Eighth Circuit Hints at Unconstitutionality of Missouri Restrictions on Alcohol Advertising

By on January 24, 2017

Last week, the US Court of Appeals for the Eighth Circuit weighed in on the legality of restrictions on alcohol advertising under the First Amendment, issuing an opinion in Missouri Broadcasters Association v. Lacy that could eventually broaden free speech protections for alcohol beverage advertisements. After the lower court granted defendants’ motion to dismiss and plaintiffs appealed, the Eighth Circuit reversed the district court’s dismissal, finding that plaintiffs’ claim alleging the unconstitutionality of a Missouri statute and two regulations should be heard.

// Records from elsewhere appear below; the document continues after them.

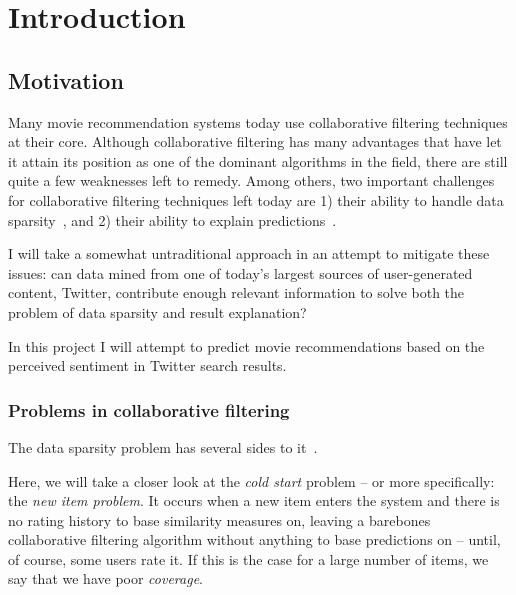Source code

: 
\chapter{Introduction} %

\label{Chapter1} %




\section{Motivation}

Many movie recommendation systems today use collaborative filtering techniques at their core. Although collaborative filtering has many advantages that have let it attain its position as one of the dominant algorithms in the field, there are still quite a few weaknesses left to remedy. Among others, two important challenges for collaborative filtering techniques left today are 1) their ability to handle data sparsity~\cite{Su:2009:SCF:1592474.1722966}, and 2) their ability to explain predictions~\cite{Herlocker:2000:ECF:358916.358995}.

I will take a somewhat untraditional approach in an attempt to mitigate these issues: can data mined from one of today's largest sources of user-generated content, Twitter, contribute enough relevant information to solve both the problem of data sparsity and result explanation?

In this project I will attempt to predict movie recommendations based on the perceived sentiment in Twitter search results.

\subsection{Problems in collaborative filtering}

The data sparsity problem has several sides to it~\cite{Su:2009:SCF:1592474.1722966}.

Here, we will take a closer look at the \emph{cold start} problem -- or more specifically: the \emph{new item problem}. It occurs when a new item enters the system and there is no rating history to base similarity measures on, leaving a barebones collaborative filtering algorithm without anything to base predictions on -- until, of course, some users rate it. If this is the case for a large number of items, we say that we have poor \emph{coverage}.

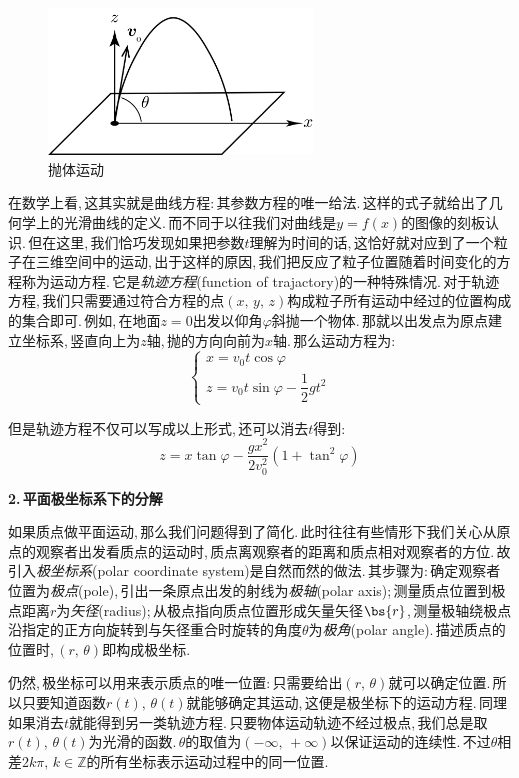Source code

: \begin{figure}\label{6-1-4}
\vspace{-0.4cm}
\centering
\includegraphics[width=7cm]{image/6-1-4.png}
\caption{抛体运动}
\end{figure}
在数学上看,\,这其实就是曲线方程:\,其参数方程的唯一给法.\,这样的式子就给出了几何学上的光滑曲线的定义.\,而不同于以往我们对曲线是$y=f(x)$的图像的刻板认识.\,但在这里,\,我们恰巧发现如果把参数$t$理解为时间的话,\,这恰好就对应到了一个粒子在三维空间中的运动,\,出于这样的原因,\,我们把反应了粒子位置随着时间变化的方程称为运动方程.\,它是\emph{轨迹方程}(function of trajactory)的一种特殊情况.\,对于轨迹方程,\,我们只需要通过符合方程的点$(x,\,y,\,z)$构成粒子所有运动中经过的位置构成的集合即可.\,例如,\,在地面$z=0$出发以仰角$\varphi$斜抛一个物体.\,那就以出发点为原点建立坐标系,\,竖直向上为$z$轴,\,抛的方向向前为$x$轴.\,那么运动方程为:
\[\left\{\begin{array}{l} x=v_0 t\cos\varphi\\ z=v_0 t\sin\varphi - \dfrac{1}{2}gt^2\end{array}\right.\]

但是轨迹方程不仅可以写成以上形式,\,还可以消去$t$得到:
\[z=x\tan\varphi -\frac{gx^2}{2v_0^2}(1+\tan^2\varphi)\]

\vspace{0.2cm}
{\bf 2.\,平面极坐标系下的分解}

如果质点做平面运动,\,那么我们问题得到了简化.\,此时往往有些情形下我们关心从原点的观察者出发看质点的运动时,\,质点离观察者的距离和质点相对观察者的方位.\,故引入\emph{极坐标系}(polar coordinate system)是自然而然的做法.\,其步骤为:\,确定观察者位置为\emph{极点}(pole),\,引出一条原点出发的射线为\emph{极轴}(polar axis);\,测量质点位置到极点距离$r$为\emph{矢径}(radius);\,从极点指向质点位置形成矢量矢径$\bs{r}$,\,测量极轴绕极点沿指定的正方向旋转到与矢径重合时旋转的角度$\theta$为\emph{极角}(polar angle).\,描述质点的位置时,\,$(r,\,\theta)$即构成极坐标.

仍然,\,极坐标可以用来表示质点的唯一位置:\,只需要给出$(r,\,\theta)$就可以确定位置.\,所以只要知道函数$r(t),\,\theta(t)$就能够确定其运动,\,这便是极坐标下的运动方程.\,同理如果消去$t$就能得到另一类轨迹方程.\,只要物体运动轨迹不经过极点,\,我们总是取$r(t),\,\theta(t)$为光滑的函数.\,$\theta$的取值为$(-\infty,\,+\infty)$以保证运动的连续性.\,不过$\theta$相差$2k\pi,\,k\in\mathbb{Z}$的所有坐标表示运动过程中的同一位置.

The case concerned three Missouri provisions – two regulations and a statute – that restrict the advertising of alcohol beverages:

  1. a regulation prohibiting retailers from advertising price discounts outside of the licensed premises (but allowing the advertising of discounts by using generic descriptions (e.g., “Happy Hour”), as well as the advertising of specific discounts within the licensed premises);
  2. a regulation prohibiting retailers from advertising prices below cost; and
  3. a statute requiring manufacturers and wholesalers choosing to a list a retailer in an advertisement to exclude the retail price of the product from the advertisement, list multiple unaffiliated retailers and make the listing relatively inconspicuous.

Plaintiffs – a broadcasting industry group, radio station operator, winery and retailer – sued Missouri’s supervisor of liquor control and attorney general, alleging that the three provisions are facially invalid under the First Amendment in that they prohibit truthful, non-misleading commercial speech, are inconsistently enforced by the state and the challenged statute unconstitutionally compels speech.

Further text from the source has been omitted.